Member of the Pennsylvania House of Representatives from the 132nd district
- In office January 1, 1985 – November 30, 1990
- Preceded by: Kurt Zwickl
- Succeeded by: Charlie Dent

Personal details
- Born: September 6, 1952 Salisbury, Maryland
- Died: July 24, 2009 (aged 57) Sierra Mountains, Inyo County, California
- Party: Democratic

= John Pressman =

American politician

John Fallon Pressmann (September 6, 1952 – July 24, 2009) was a Democratic member of the Pennsylvania House of Representatives.

==Biography==
===Early life===
John Pressmann was born on September 6, 1952, in Salisbury, Maryland. His family moved to Allentown, Pennsylvania, where he graduated from the Allentown Central Catholic High School as part of the class of 1971. He then attended the Lehigh County Community College before transferring to the East Stroudsburg State College and then Cedar Crest College where he graduated with a Bachelor of Science.

===Political career===
Pressmann was a member of the Lehigh County Democratic Committee from 1974 to 1978 and was an elected constable of Lehigh County from 1980 to 1981. Then he was elected the Lehigh County commissioner from 1982 to 1984. Pressmann would be elected to the Pennsylvania House of Representatives for the 132nd district, serving from 1985 to 1990 when he was stunningly upset by Republican Political outsider Charlie Dent.

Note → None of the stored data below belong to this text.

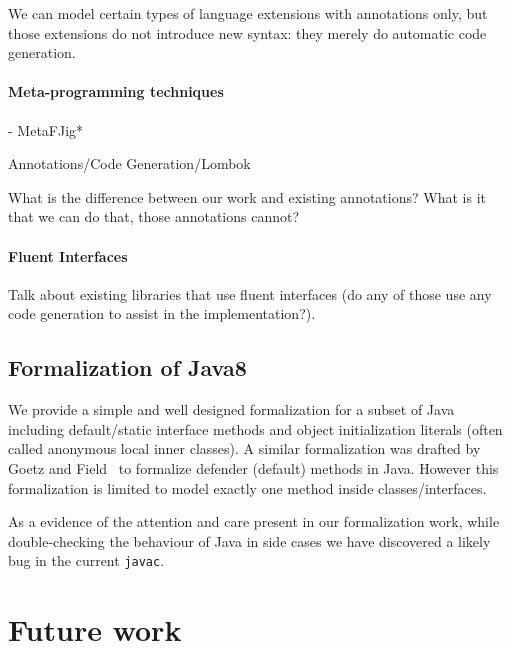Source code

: We can model certain types of language extensions with annotations 
only, but those extensions do not introduce new syntax: they 
merely do automatic code generation. 

\paragraph{Meta-programming techniques}
- MetaFJig*

Annotations/Code Generation/Lombok

What is the difference between our work and existing annotations? 
What is it that we can do that, those annotations cannot?

\paragraph{Fluent Interfaces}

Talk about existing libraries that use fluent interfaces (do any of 
those use any code generation to assist in the implementation?). 



\subsection{Formalization of Java8}
We provide a simple and well designed formalization for a subset of Java including default/static interface methods and object initialization literals (often called anonymous local inner classes).
A similar formalization was drafted by
Goetz and Field~\cite{goetz12fdefenders} to formalize defender (default) methods
in Java. However this formalization is limited to model exactly one
method inside classes/interfaces.

As a evidence of the attention and care present in our formalization work, while double-checking the behaviour of Java in side cases we have discovered a likely bug in the current \texttt{javac}.

\section{Future work}

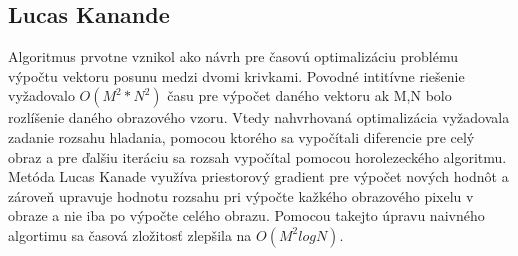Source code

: \subsection{Lucas Kanande}
Algoritmus prvotne vznikol ako návrh pre časovú optimalizáciu problému výpočtu vektoru posunu medzi dvomi krivkami.
Povodné intitívne riešenie vyžadovalo \begin{math} O(M^2 * N^2) \end{math} času pre výpočet daného vektoru ak M,N bolo rozlíšenie daného obrazového vzoru.
Vtedy nahvrhovaná optimalizácia vyžadovala zadanie rozsahu hladania, pomocou ktorého sa vypočítali diferencie pre celý obraz a pre ďalšiu iteráciu sa rozsah vypočítal pomocou horolezeckého algoritmu.
Metóda Lucas Kanade využíva priestorový gradient pre výpočet nových hodnôt a zároveň upravuje hodnotu rozsahu pri výpočte kažkého obrazového pixelu v obraze a nie iba po výpočte celého obrazu.
Pomocou takejto úpravu naivného algortimu sa časová zložitosť zlepšila na \begin{math} O(M^2 log N) \end{math}\cite{lucas-kanade}.


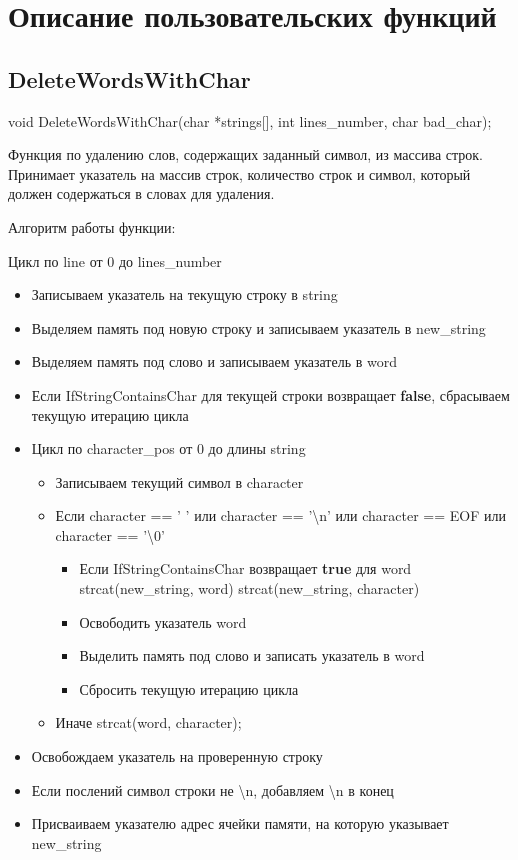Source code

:\documentclass[12pt,a4paper]{article}  %
\begin{document}
	\section*{Описание пользовательских функций}
	
	\subsection*{DeleteWordsWithChar}
	void DeleteWordsWithChar(char *strings[], int lines\_number, char bad\_char);
	
	Функция по удалению слов, содержащих заданный символ, из массива строк. Принимает указатель на массив строк, количество строк и символ, который должен содержаться в словах для удаления.
	
	Алгоритм работы функции:
	
	Цикл по line от 0 до lines\_number
		\begin{itemize}
			\item Записываем указатель на текущую строку в string
			\item Выделяем память под новую строку и записываем указатель в new\_string
			\item Выделяем память под слово и записываем указатель в word
			\item Если IfStringContainsChar для текущей строки возвращает \textbf{false}, сбрасываем текущую итерацию цикла
			\item Цикл по character\_pos от 0 до длины string
			\begin{itemize}
				\item Записываем текущий символ в character
				\item Если character == ' ' или character == '\textbackslash n' или character == EOF или character == '\textbackslash 0'
				\begin{itemize}
					\item Если IfStringContainsChar возвращает \textbf{true} для word
					\subitem strcat(new\_string, word)
					\subitem strcat(new\_string, character)
					\item Освободить указатель word
					\item Выделить память под слово и записать указатель в word
					\item Сбросить текущую итерацию цикла
				\end{itemize}
				\item Иначе
				\subitem strcat(word, character);
			\end{itemize}
		\item Освобождаем указатель на проверенную строку
		\item Если послений символ строки не \textbackslash n, добавляем \textbackslash n в конец
		\item Присваиваем указателю адрес ячейки памяти, на которую указывает new\_string
		\end{itemize}
	
\end{document}

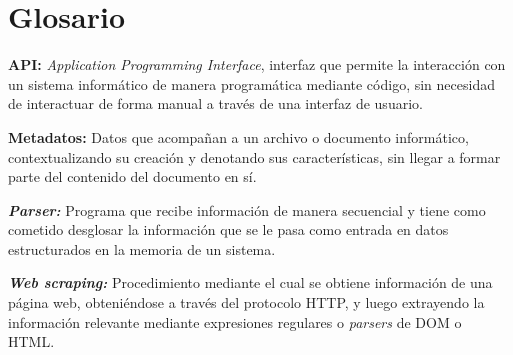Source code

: 
\chapter{Glosario}

\textbf{API:} \textit{Application Programming Interface}, interfaz que permite la interacción con un sistema informático de manera programática mediante código, sin necesidad de interactuar de forma manual a través de una interfaz de usuario.

\textbf{Metadatos:} Datos que acompañan a un archivo o documento informático, contextualizando su creación y denotando sus características, sin llegar a formar parte del contenido del documento en sí.

\textbf{\textit{Parser:}} Programa que recibe información de manera secuencial y tiene como cometido desglosar la información que se le pasa como entrada en datos estructurados en la memoria de un sistema.

\textbf{\textit{Web scraping:}} Procedimiento mediante el cual se obtiene información de una página web, obteniéndose a través del protocolo HTTP, y luego extrayendo la información relevante mediante expresiones regulares o \textit{parsers} de DOM o HTML.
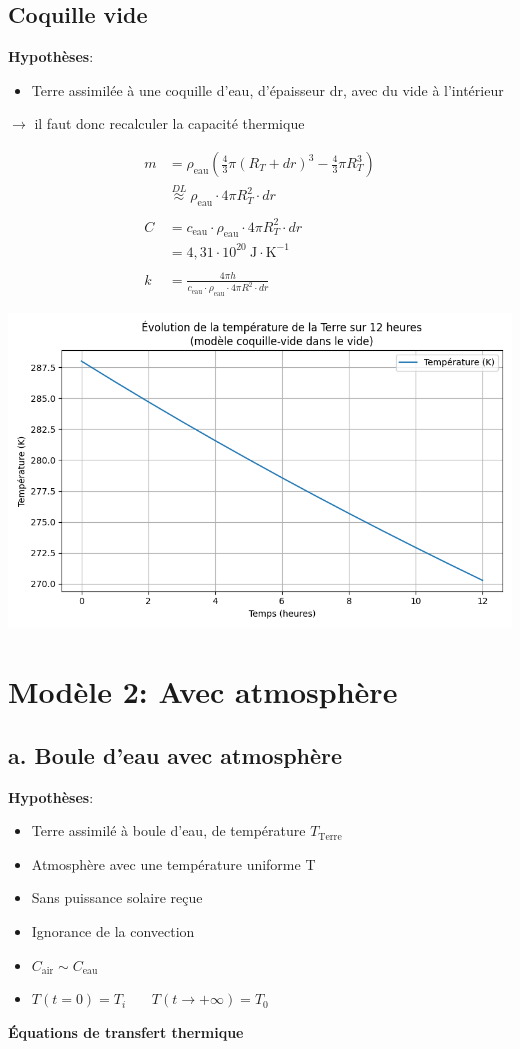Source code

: \documentclass[a4paper,12pt]{article}
\begin{document}
\subsection{Coquille vide }
\textbf{Hypothèses}:
\begin{itemize}
    \item Terre assimilée à une coquille d'eau, d'épaisseur dr, avec du vide à l'intérieur
    
\end{itemize}
$\rightarrow$ il faut donc recalculer la capacité thermique 


\begin{align*}
m &= \rho_{\text{eau}} \left( \frac{4}{3} \pi (R_T + dr)^3 - \frac{4}{3} \pi R_T^3 \right) \\
&\overset{DL}{\approx} \rho_{\text{eau}} \cdot 4\pi R_T^2 \cdot dr \\
\\
C &= c_{\text{eau}} \cdot \rho_{\text{eau}} \cdot 4\pi R_T^2 \cdot dr \\
&= 4{,}31 \cdot 10^{20} \ \text{J} \cdot \text{K}^{-1} \\
\\
k &= \frac{4\pi h }{c_{\text{eau}} \cdot \rho_{\text{eau}} \cdot 4\pi R^2 \cdot dr}
\end{align*}

    \includegraphics[width=0.8\linewidth]{../modele1/figures/modele1_coquille.png} 


\section{Modèle 2: Avec atmosphère}
\subsection{a. Boule d'eau avec atmosphère }
\textbf{Hypothèses}:
\begin{itemize}
    \item Terre assimilé à boule d'eau, de température \(T_{\text{Terre}}\) 
    \item  Atmosphère avec une température uniforme T 
    \item  Sans puissance solaire reçue  
    \item  Ignorance de la convection  
    \item \(C_{\text{air}}\sim C_{\text{eau}}\) 
    \item $T(t=0) = T_i$ \ \ \
$T(t \to +\infty) = T_0$
   
\end{itemize}
\textbf{Équations de transfert thermique}
\end{document}

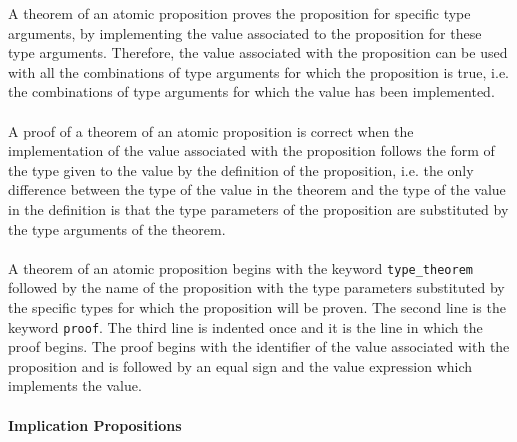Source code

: \documentclass{article}
\begin{document}
\begin{itemize}
A theorem of an atomic proposition proves the proposition for
specific type arguments, by implementing the value associated to the
proposition for these type arguments. Therefore, the value associated with the
proposition can be used with all the combinations of type arguments for which
the proposition is true, i.e. the combinations of type arguments for which
the value has been implemented.
\\\\
A proof of a theorem of an atomic proposition is correct when the
implementation of the value associated with the proposition follows the form of
the type given to the value by the definition of the proposition, i.e. the only
difference between the type of the value in the theorem and the type of the
value in the definition is that the type parameters of the proposition are
substituted by the type arguments of the theorem.
\\\\
A theorem of an atomic proposition begins with the keyword
\texttt{type_theorem} followed by the name of the proposition with the type
parameters substituted by the specific types for which the proposition will be
proven. The second line is the keyword \texttt{proof}. The third line is
indented once and it is the line in which the proof begins. The proof begins
with the identifier of the value associated with the proposition and is
followed by an equal sign and the value expression which implements the value.

\end{itemize}

\newpage

\paragraph{Implication Propositions}
\end{document}
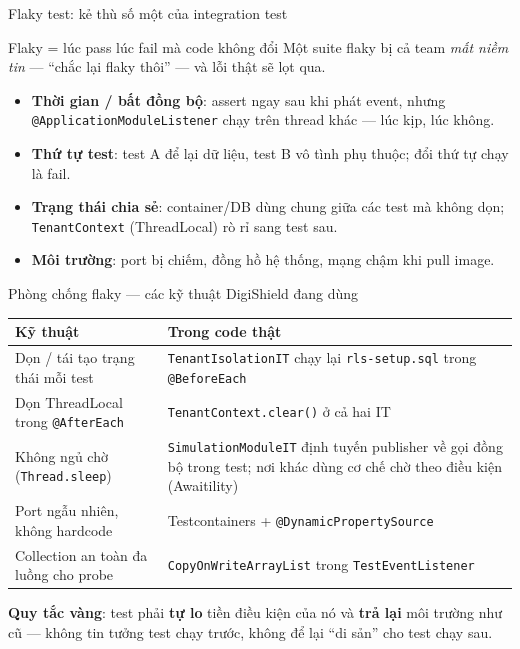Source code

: \documentclass[aspectratio=169,12pt]{beamer}
\begin{document}
\begin{frame}{Flaky test: kẻ thù số một của integration test}
  \begin{block}{Flaky = lúc pass lúc fail mà code không đổi}
    Một suite flaky bị cả team \emph{mất niềm tin} --- ``chắc lại flaky
    thôi'' --- và lỗi thật sẽ lọt qua.
  \end{block}
  \begin{itemize}
    \item \textbf{Thời gian / bất đồng bộ}: assert ngay sau khi phát event,
      nhưng \texttt{@ApplicationModuleListener} chạy trên thread khác ---
      lúc kịp, lúc không.
    \item \textbf{Thứ tự test}: test A để lại dữ liệu, test B vô tình phụ
      thuộc; đổi thứ tự chạy là fail.
    \item \textbf{Trạng thái chia sẻ}: container/DB dùng chung giữa các test
      mà không dọn; \texttt{TenantContext} (ThreadLocal) rò rỉ sang test sau.
    \item \textbf{Môi trường}: port bị chiếm, đồng hồ hệ thống, mạng chậm
      khi pull image.
  \end{itemize}
\end{frame}

\begin{frame}{Phòng chống flaky --- các kỹ thuật DigiShield đang dùng}
  \begin{center}
  \footnotesize
  \setlength{\tabcolsep}{4pt}
  \begin{tabular}{>{\raggedright\arraybackslash}p{5.2cm}>{\raggedright\arraybackslash}p{6.6cm}}
    \toprule
    \textbf{Kỹ thuật} & \textbf{Trong code thật} \\
    \midrule
    Dọn / tái tạo trạng thái mỗi test &
    \texttt{TenantIsolationIT} chạy lại \texttt{rls-setup.sql} trong
    \texttt{@BeforeEach} \\
    Dọn ThreadLocal trong \texttt{@AfterEach} &
    \texttt{TenantContext.clear()} ở cả hai IT \\
    Không ngủ chờ (\texttt{Thread.sleep}) &
    \texttt{SimulationModuleIT} định tuyến publisher về gọi đồng bộ trong
    test; nơi khác dùng cơ chế chờ theo điều kiện (Awaitility) \\
    Port ngẫu nhiên, không hardcode &
    Testcontainers + \texttt{@DynamicPropertySource} \\
    Collection an toàn đa luồng cho probe &
    \texttt{CopyOnWriteArrayList} trong \texttt{TestEventListener} \\
    \bottomrule
  \end{tabular}
  \end{center}
  {\small \textbf{Quy tắc vàng}: test phải \textbf{tự lo} tiền điều kiện của nó
  và \textbf{trả lại} môi trường như cũ --- không tin tưởng test chạy trước,
  không để lại ``di sản'' cho test chạy sau.}
\end{frame}
\end{document}
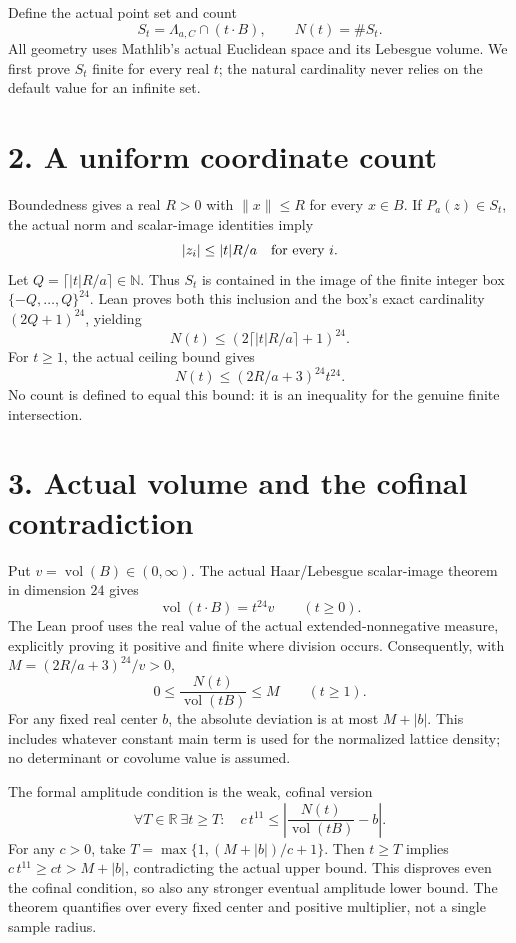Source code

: \documentclass[10pt]{article}
\begin{document}
Define the actual point set and count
\[
 S_t=\Lambda_{a,C}\cap(t\cdot B),\qquad N(t)=\#S_t.
\]
All geometry uses Mathlib's actual Euclidean space and its Lebesgue volume. We first prove $S_t$ finite for every real $t$; the natural cardinality never relies on the default value for an infinite set.

\section*{2. A uniform coordinate count}
Boundedness gives a real $R>0$ with $\|x\|\le R$ for every $x\in B$. If $P_a(z)\in S_t$, the actual norm and scalar-image identities imply
\[
 |z_i|\le |t|R/a\quad\hbox{for every }i.
\]
Let $Q=\lceil |t|R/a\rceil\in\mathbb N$. Thus $S_t$ is contained in the image of the finite integer box $\{-Q,\ldots,Q\}^{24}$. Lean proves both this inclusion and the box's exact cardinality $(2Q+1)^{24}$, yielding
\[
 N(t)\le(2\lceil |t|R/a\rceil+1)^{24}.
\]
For $t\ge1$, the actual ceiling bound gives
\[
 N(t)\le(2R/a+3)^{24}t^{24}.
\]
No count is defined to equal this bound: it is an inequality for the genuine finite intersection.

\section*{3. Actual volume and the cofinal contradiction}
Put $v=\operatorname{vol}(B)\in(0,\infty)$. The actual Haar/Lebesgue scalar-image theorem in dimension $24$ gives
\[
 \operatorname{vol}(t\cdot B)=t^{24}v\qquad(t\ge0).
\]
The Lean proof uses the real value of the actual extended-nonnegative measure, explicitly proving it positive and finite where division occurs. Consequently, with $M=(2R/a+3)^{24}/v>0$,
\[
 0\le\frac{N(t)}{\operatorname{vol}(tB)}\le M\qquad(t\ge1).
\]
For any fixed real center $b$, the absolute deviation is at most $M+|b|$. This includes whatever constant main term is used for the normalized lattice density; no determinant or covolume value is assumed.

The formal amplitude condition is the weak, cofinal version
\[
 \forall T\in\mathbb R\ \exists t\ge T:\quad
 c\,t^{11}\le\left|\frac{N(t)}{\operatorname{vol}(tB)}-b\right|.
\]
For any $c>0$, take $T=\max\{1,(M+|b|)/c+1\}$. Then $t\ge T$ implies $c\,t^{11}\ge ct>M+|b|$, contradicting the actual upper bound. This disproves even the cofinal condition, so also any stronger eventual amplitude lower bound. The theorem quantifies over every fixed center and positive multiplier, not a single sample radius.
\end{document}
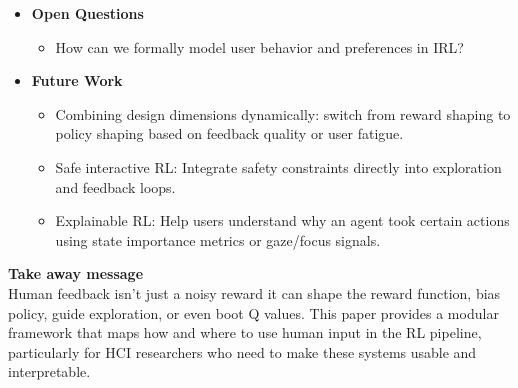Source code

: \documentclass[report.tex]{subfiles}
\begin{document}
\begin{itemize}
    \item \noindent\textbf {Open Questions}
    \begin{itemize}
        \item     How can we formally model user behavior and preferences in IRL?


    \end{itemize}
    
    \item \noindent\textbf{Future Work}
    \begin{itemize}
        \item Combining design	 dimensions dynamically: switch from reward shaping to policy shaping based on feedback quality or user fatigue.
        \item Safe interactive RL: Integrate safety constraints directly into exploration and feedback loops.
        \item Explainable RL: Help users understand why an agent took certain actions using state importance metrics or gaze/focus signals.
        
    \end{itemize}
\end{itemize}


\noindent\textbf{Take away message}  \\
Human feedback isn’t just a noisy reward it can shape the reward function, bias policy, guide exploration, or even boot Q values. This paper provides a modular framework that maps how and where to use human input in the RL pipeline, particularly for HCI researchers who need to make these systems usable and interpretable.
\end{document}
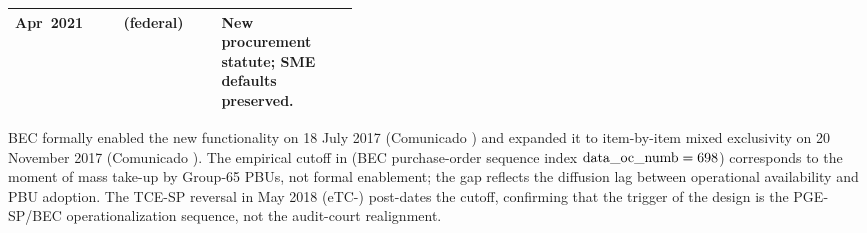 \begin{table}[!htbp]
\begin{threeparttable}
\begin{tabular}{@{}l l p{0.40\linewidth}@{}}
Apr~2021  & \leiNova{} (federal)            & New procurement statute; SME defaults preserved. \\
\bottomrule
\end{tabular}
\begin{tablenotes}\footnotesize
\item[a] BEC formally enabled the new functionality on 18 July 2017 (Comunicado \comunicadoBECone) and expanded it to item-by-item mixed exclusivity on 20 November 2017 (Comunicado \comunicadoBECtwo). The empirical cutoff in \policyCutoffMonth{} (BEC purchase-order sequence index $\mathrm{data\_oc\_numb} = \dataOcCutoff$) corresponds to the moment of mass take-up by Group-65 PBUs, not formal enablement; the gap reflects the diffusion lag between operational availability and PBU adoption. The TCE-SP reversal in May 2018 (eTC-\eTCExpansive) post-dates the cutoff, confirming that the trigger of the design is the PGE-SP/BEC operationalization sequence, not the audit-court realignment.
\end{tablenotes}
\end{threeparttable}
\end{table}
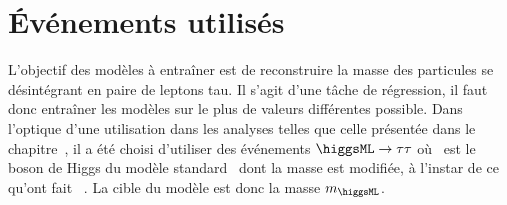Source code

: \section{Événements utilisés}\label{chapter-ML-section-evt_gen}
L'objectif des modèles à entraîner est de reconstruire la masse des particules se désintégrant en paire de leptons tau.
Il s'agit d'une tâche de régression, il faut donc entraîner les modèles sur le plus de valeurs différentes possible.
Dans l'optique d'une utilisation dans les analyses telles que celle présentée dans le chapitre~,
il a été choisi d'utiliser des événements
$\higgsML\to\tau\tau$
où \higgsML\ est le boson de Higgs du modèle standard \higgs\ dont la masse est modifiée,
à l'instar de ce qu'ont fait \citeauthor{BARTSCHI201929}~\cite{BARTSCHI201929}.
La cible du modèle est donc la masse $m_{\higgsML}$.
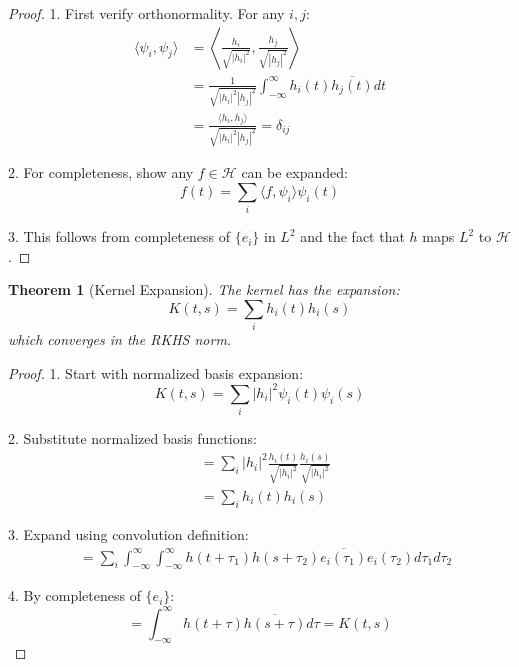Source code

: \documentclass{article}
\newtheorem{theorem}{Theorem}
\begin{document}
\begin{proof}
1. First verify orthonormality. For any $i,j$:
\begin{align*}
    \langle \psi_i, \psi_j \rangle &= \left\langle \frac{h_i}{\sqrt{|h_i|^2}}, \frac{h_j}{\sqrt{|h_j|^2}} \right\rangle \\
    &= \frac{1}{\sqrt{|h_i|^2|h_j|^2}} \int_{-\infty}^{\infty} h_i(t)\overline{h_j(t)}dt \\
    &= \frac{\langle h_i, h_j \rangle}{\sqrt{|h_i|^2|h_j|^2}} = \delta_{ij}
\end{align*}

2. For completeness, show any $f \in \mathcal{H}$ can be expanded:
\begin{equation*}
    f(t) = \sum_i \langle f, \psi_i \rangle \psi_i(t)
\end{equation*}

3. This follows from completeness of $\{e_i\}$ in $L^2$ and the fact that $h$ maps $L^2$ to $\mathcal{H}$.
\end{proof}

\begin{theorem}[Kernel Expansion]
The kernel has the expansion:
\begin{equation}
    K(t,s) = \sum_i h_i(t)h_i(s)
\end{equation}
which converges in the RKHS norm.
\end{theorem}

\begin{proof}
1. Start with normalized basis expansion:
\begin{equation*}
    K(t,s) = \sum_i |h_i|^2 \psi_i(t)\psi_i(s)
\end{equation*}

2. Substitute normalized basis functions:
\begin{align*}
    &= \sum_i |h_i|^2 \frac{h_i(t)}{\sqrt{|h_i|^2}} \frac{h_i(s)}{\sqrt{|h_i|^2}} \\
    &= \sum_i h_i(t)h_i(s)
\end{align*}

3. Expand using convolution definition:
\begin{align*}
    &= \sum_i \int_{-\infty}^{\infty}\int_{-\infty}^{\infty} h(t+\tau_1)h(s+\tau_2)\overline{e_i(\tau_1)}e_i(\tau_2)d\tau_1d\tau_2
\end{align*}

4. By completeness of $\{e_i\}$:
\begin{equation*}
    = \int_{-\infty}^{\infty} h(t+\tau)\overline{h(s+\tau)}d\tau = K(t,s)
\end{equation*}
\end{proof}
\end{document}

Pressmann attempted to stage a political comeback as the Democratic candidate for the 1993 Allentown mayoral election, however, after a particularly heated primary against city councilwoman Emma Tropiano, she ran a write in campaign splitting the Democratic vote and allowing Republican William L. Heydt to win the election with 46.9% of the vote.

===Later life and death===
After his defeat in the mayoral election, Presmann retired from politics and became a teacher. While on vacation hiking in the Sierra Mountains of California in 2009, Pressmann would collapse and die at the age of 57.

==Personal life==
Pressman was a member of the Pennsylvania Young Democrats, was a member of the Lehigh Valley Democrat Association, and chairman of the Allentown Redevelopment Authority.